Not for the first time, an expert raved today about the shape of my feet. They are odd, square-shaped, short, and have caused me no end of travails in finding comfortable shoes. I have searched endlessly for wide shoes, and even resorted to paying exorbitant sums to a Russian cobbler who still remembers how to make shoes. I suffer intolerable pain from corns and squeezes.
Yet connoisseurs adore my feet. I once auditioned as an accompanist for the ballet teacher Carmelita in Los Angeles. She found my reading and transposition skills wanting, but as I left, embarrassed and disappointed, she began raving about my arches.

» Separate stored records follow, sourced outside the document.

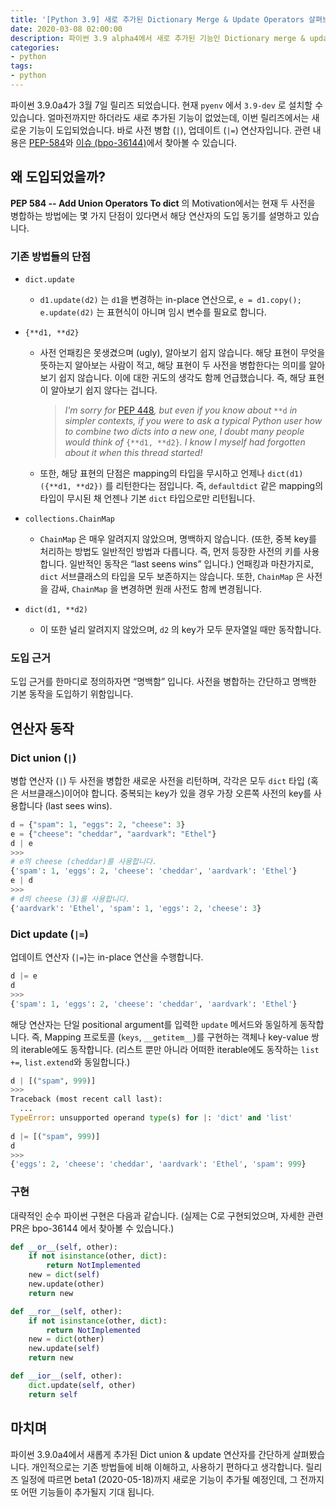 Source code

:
 ```yaml
---
title: '[Python 3.9] 새로 추가된 Dictionary Merge & Update Operators 살펴보기'
date: 2020-03-08 02:00:00
description: 파이썬 3.9 alpha4에서 새로 추가된 기능인 Dictionary merge & update 연산자에 대해 알아봅니다.
categories:
- python
tags:
- python
---
```


파이썬 3.9.0a4가 3월 7일 릴리즈 되었습니다. 현재 `pyenv` 에서 `3.9-dev` 로 설치할 수 있습니다. 얼마전까지만 하더라도 새로 추가된 기능이 없었는데, 이번 릴리즈에서는 새로운 기능이 도입되었습니다. 바로 사전 병합 (`|`), 업데이트 (`|=`) 연산자입니다. 관련 내용은 [PEP-584](https://www.python.org/dev/peps/pep-0584/)와 [이슈 (bpo-36144)](https://bugs.python.org/issue36144)에서 찾아볼 수 있습니다.


## 왜 도입되었을까?

**PEP 584 -- Add Union Operators To dict** 의 Motivation에서는 현재 두 사전을 병합하는 방법에는 몇 가지 단점이 있다면서 해당 연산자의 도입 동기를 설명하고 있습니다.

### 기존 방법들의 단점

- `dict.update`  
  - `d1.update(d2)` 는 `d1`을 변경하는 in-place 연산으로, `e = d1.copy(); e.update(d2)` 는 표현식이 아니며 임시 변수를 필요로 합니다.
  
- `{**d1, **d2}`
  - 사전 언패킹은 못생겼으며 (ugly), 알아보기 쉽지 않습니다. 해당 표현이 무엇을 뜻하는지 알아보는 사람이 적고, 해당 표현이 두 사전을 병합한다는 의미를 알아보기 쉽지 않습니다. 이에 대한 귀도의 생각도 함께 언급했습니다. 즉, 해당 표현이 알아보기 쉽지 않다는 겁니다.

    > *I'm sorry for* [PEP 448](https://www.python.org/dev/peps/pep-0448)*, but even if you know about* `**d` *in simpler contexts, if you were to ask a typical Python user how to combine two dicts into a new one, I doubt many people would think of* `{**d1, **d2}`*. I know I myself had forgotten about it when this thread started!*

  - 또한, 해당 표현의 단점은 mapping의 타입을 무시하고 언제나 `dict(d1)({**d1, **d2})` 를 리턴한다는 점입니다. 즉, `defaultdict` 같은 mapping의 타입이 무시된 채 언젠나 기본 `dict` 타입으로만 리턴됩니다.

- `collections.ChainMap`
  - `ChainMap` 은 매우 알려지지 않았으며, 명백하지 않습니다. (또한, 중복 key를 처리하는 방법도 일반적인 방법과 다릅니다. 즉, 먼저 등장한 사전의 키를 사용합니다. 일반적인 동작은 “last seens wins” 입니다.) 언패킹과 마찬가지로, `dict` 서브클래스의 타입을 모두 보존하지는 않습니다. 또한, `ChainMap` 은 사전을 감싸, `ChainMap` 을 변경하면 원래 사전도 함께 변경됩니다.
  
- `dict(d1, **d2)`
  - 이 또한 널리 알려지지 않았으며, `d2` 의 key가 모두 문자열일 때만 동작합니다.


### 도입 근거

도입 근거를 한마디로 정의하자면 “명백함” 입니다. 사전을 병합하는 간단하고 명백한 기본 동작을 도입하기 위함입니다.


## 연산자 동작

### Dict union (`|`)

병합 연산자 (`|`) 두 사전을 병합한 새로운 사전을 리턴하며, 각각은 모두 `dict` 타입 (혹은 서브클래스)이어야 합니다. 중복되는 key가 있을 경우 가장 오른쪽 사전의 key를 사용합니다 (last sees wins).

```python
d = {"spam": 1, "eggs": 2, "cheese": 3}
e = {"cheese": "cheddar", "aardvark": "Ethel"}
d | e
>>>
# e의 cheese (cheddar)를 사용합니다.
{'spam': 1, 'eggs': 2, 'cheese': 'cheddar', 'aardvark': 'Ethel'}
e | d
>>>
# d의 cheese (3)를 사용합니다.
{'aardvark': 'Ethel', 'spam': 1, 'eggs': 2, 'cheese': 3}
```


### Dict update (`|=`)

업데이트 연산자 (`|=`)는 in-place 연산을 수행합니다. 

```python
d |= e
d
>>>
{'spam': 1, 'eggs': 2, 'cheese': 'cheddar', 'aardvark': 'Ethel'}
```


해당 연산자는 단일 positional argument를 입력한 `update` 메서드와 동일하게 동작합니다. 즉, Mapping 프로토콜 (`keys`, `__getitem__`)를 구현하는 객체나 key-value 쌍의 iterable에도 동작합니다. (리스트 뿐만 아니라 어떠한 iterable에도 동작하는 `list +=`, `list.extend`와 동일합니다.)

```python
d | [("spam", 999)]
>>>
Traceback (most recent call last):
  ...
TypeError: unsupported operand type(s) for |: 'dict' and 'list'
    
d |= [("spam", 999)]
d
>>>
{'eggs': 2, 'cheese': 'cheddar', 'aardvark': 'Ethel', 'spam': 999}
```


### 구현

대략적인 순수 파이썬 구현은 다음과 같습니다. (실제는 C로 구현되었으며, 자세한 관련 PR은 bpo-36144 에서 찾아볼 수 있습니다.)

```python
def __or__(self, other):
    if not isinstance(other, dict):
        return NotImplemented
    new = dict(self)
    new.update(other)
    return new

def __ror__(self, other):
    if not isinstance(other, dict):
        return NotImplemented
    new = dict(other)
    new.update(self)
    return new

def __ior__(self, other):
    dict.update(self, other)
    return self
```


## 마치며

파이썬 3.9.0a4에서 새롭게 추가된 Dict union & update 연산자를 간단하게 살펴봤습니다. 개인적으로는 기존 방법들에 비해 이해하고, 사용하기 편하다고 생각합니다. 릴리즈 일정에 따르면 beta1 (2020-05-18)까지 새로운 기능이 추가될 예정인데, 그 전까지 또 어떤 기능들이 추가될지 기대 됩니다.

Today, I visited a podiatrist who, after deciding that I had broken a toe, said that I had the exact foot of the dance genius Martha Graham. Such a foot, she said, didn't come up more than once every three years in her practice. She predicted that if I were to take a jazz dance course I would be the best in the class merely because of my feet.
I adore dance and have taken numerous dance classes, and usually am identified as a "ringer." At the university, I usually opted for dance electives because they were so easy and enjoyable. Dance steps are easy for me, no matter what the ethnic origin. I am always told that I should be dancing, even performing, when I venture into a class.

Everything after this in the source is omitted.